Но у меня нет ни малейшего желания ставить Кандидата в известность, что я владею немецким так хорошо, как он, пожалуй, не владеет идишем. Ведь даже Вере и Надежде, с которыми бок о бок живу уже много лет, я ни словом не обмолвилась о своих немецких родственниках. Они и понятия не имеют, что я наполовину немка. И Кандидат не будет иметь о том понятия. Не достоин он того, чтоб пускать его в свой мир.

«Но куда мы едем?»

Теперь мое внимание переключается – за окно.

Кажется, я узнаю дорогу. Новостройки, разбитые тяжелой техникой асфальтные дороги, вдалеке – башенные краны с прожекторами.

Качаю головой:

– Ты что же, хочешь спрятать его здесь? Пока не придет в себя?

– А чем плохо? Во всяком случае нашатырь найдется. – Кандидат уже останавливает машину у подъезда. – Только бы лифт работал.

Возразить мне нечего. Если пострадавшему не понадобится помощь травматологов, то, может, поселить его на время в этой квартире – действительно удачная мысль. Гостеприимство в качестве компенсации за ушиб.

Мы вытаскиваем бедного интуриста из машины. Кандидат взваливает его себе на спину (хоть тут проявил себя мужчиной) и, отдуваясь, тащит к лифту.

Лифт на наше счастье работает.

И вот мы в квартире наконец. Кандидат опускает интуриста на широкую кровать и спешит в ванную привести себя в порядок – он весь мокрый от пота.

Тем временем гость наш начинает и без нашатыря потихоньку приходить в себя. Он чуть слышно охает, берется руками за голову. Так – держась за голову – лежит с минуту. В это время я вижу у него на груди матово поблескивающий большой пластиковый значок. Такие обычно красуются на делегатах съездов, симпозиумов и подобных мероприятий.

Подхожу ближе, читаю:

Петер Фолькер Леман

Лейпциг

Всемирный съезд оториноларингологов

Тут и Кандидат заглядывает через мое плечо.

– Смотри-ка! Он врач что ли?

Наш пострадавший, то бишь Петер Фолькер Леман, отрывает руки от лица, открывает глаза. Осматривается – собственно, видит он пока только потолок, оклеенный дешевыми обоями в мелкий василек. Удивление отражается у него на лице. Причем удивление нарастает. Петер Фолькер, по всей вероятности, никак не может понять, что же он такое видит... что за васильки? Наконец, сориентировавшись в пространстве, он садится, при этом жмурится; пытается встать, но тут же охает и хватается рукой за левое бедро.

Непонимающе смотрит на нас. Переводит вопросительный взгляд с меня на Кандидата (хороша парочка!) и с Кандидата на меня. На мне взгляд и останавливается: вероятно, я внушаю этому немцу больше доверия.

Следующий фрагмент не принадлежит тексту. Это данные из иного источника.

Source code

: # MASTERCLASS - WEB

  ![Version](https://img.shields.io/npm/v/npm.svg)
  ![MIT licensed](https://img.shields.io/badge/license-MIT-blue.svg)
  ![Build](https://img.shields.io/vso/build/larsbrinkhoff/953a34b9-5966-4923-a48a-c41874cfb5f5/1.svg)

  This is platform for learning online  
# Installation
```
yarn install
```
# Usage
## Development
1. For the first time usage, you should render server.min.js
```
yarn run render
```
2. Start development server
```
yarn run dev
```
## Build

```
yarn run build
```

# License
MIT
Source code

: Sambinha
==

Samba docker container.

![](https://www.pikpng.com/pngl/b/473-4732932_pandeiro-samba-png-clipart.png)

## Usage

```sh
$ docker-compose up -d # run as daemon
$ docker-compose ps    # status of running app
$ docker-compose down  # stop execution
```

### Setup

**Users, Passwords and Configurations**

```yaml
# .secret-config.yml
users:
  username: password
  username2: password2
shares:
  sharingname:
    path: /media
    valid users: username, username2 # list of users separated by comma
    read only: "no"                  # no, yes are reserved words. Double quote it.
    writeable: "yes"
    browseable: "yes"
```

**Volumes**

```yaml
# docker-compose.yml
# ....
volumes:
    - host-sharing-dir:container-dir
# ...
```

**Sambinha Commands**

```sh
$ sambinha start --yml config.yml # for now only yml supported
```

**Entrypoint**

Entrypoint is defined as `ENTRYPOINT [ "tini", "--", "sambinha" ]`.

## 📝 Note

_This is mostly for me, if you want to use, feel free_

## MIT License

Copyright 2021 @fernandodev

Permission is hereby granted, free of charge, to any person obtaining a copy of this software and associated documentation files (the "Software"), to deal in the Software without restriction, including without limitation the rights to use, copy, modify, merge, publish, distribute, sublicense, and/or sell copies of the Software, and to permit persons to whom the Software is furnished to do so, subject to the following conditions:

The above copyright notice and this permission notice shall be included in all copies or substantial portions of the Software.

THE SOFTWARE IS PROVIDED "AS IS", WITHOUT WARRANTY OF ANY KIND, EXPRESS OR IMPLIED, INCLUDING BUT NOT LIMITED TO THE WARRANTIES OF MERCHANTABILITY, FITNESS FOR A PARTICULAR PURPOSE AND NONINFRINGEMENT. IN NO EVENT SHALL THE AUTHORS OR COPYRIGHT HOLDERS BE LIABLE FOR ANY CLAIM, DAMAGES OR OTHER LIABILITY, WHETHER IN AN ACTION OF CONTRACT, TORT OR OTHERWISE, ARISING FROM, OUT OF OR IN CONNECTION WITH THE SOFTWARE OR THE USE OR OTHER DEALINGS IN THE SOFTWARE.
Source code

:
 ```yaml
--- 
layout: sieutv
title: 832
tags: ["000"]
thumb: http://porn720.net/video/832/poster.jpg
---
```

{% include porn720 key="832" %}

Петер Фолькер заговаривает по-немецки. Он обводит глазами комнату и спрашивает, где находится и что с ним произошло: его ударили?.. его сбили?.. на него напали бандиты?.. или что-нибудь еще?..

– Что он говорит, ты понимаешь? – спрашивает Кандидат.

Я кручу головой. Ни за что не признаюсь.

Кандидат вдруг делает умное лицо и говорит менторским тоном:

– Вот видишь, Люба, как плохо не знать иностранных языков! А между тем он говорит: как здесь уютно. Ему определенно нравится здесь.

– Так и говорит? – удивляюсь я нахальству Кандидата.

– Именно!

Тут Петер Фолькер пытается улыбнуться:

– Я пл,ха понимайт по-русски! Еще пл,ха кофорит...

– Гут! – улыбается ему Кандидат. – Гут, камрад. Рот фронт! Брудершафт... Шпрехен зи дойч?

«Ну зачем он ломает комедию? – злюсь я. – Неужели так хочется выглядеть клоуном? А может, Кандидат решил продемонстрировать мне знание языка?»

У немца непонимание в глазах. Он опять смотрит на меня:

– Ду ю спик инглиш? Ду ю андэстэнд ми?

Я пожимаю плечами.

«Нет, я как продукт нашего школьного образования дальше этих фраз не ходок и обсуждать высокие материи типа «что случилось?» и «где болит?» – по-английски просто не потяну. А поддерживать клоунаду Кандидата – не в моем характере.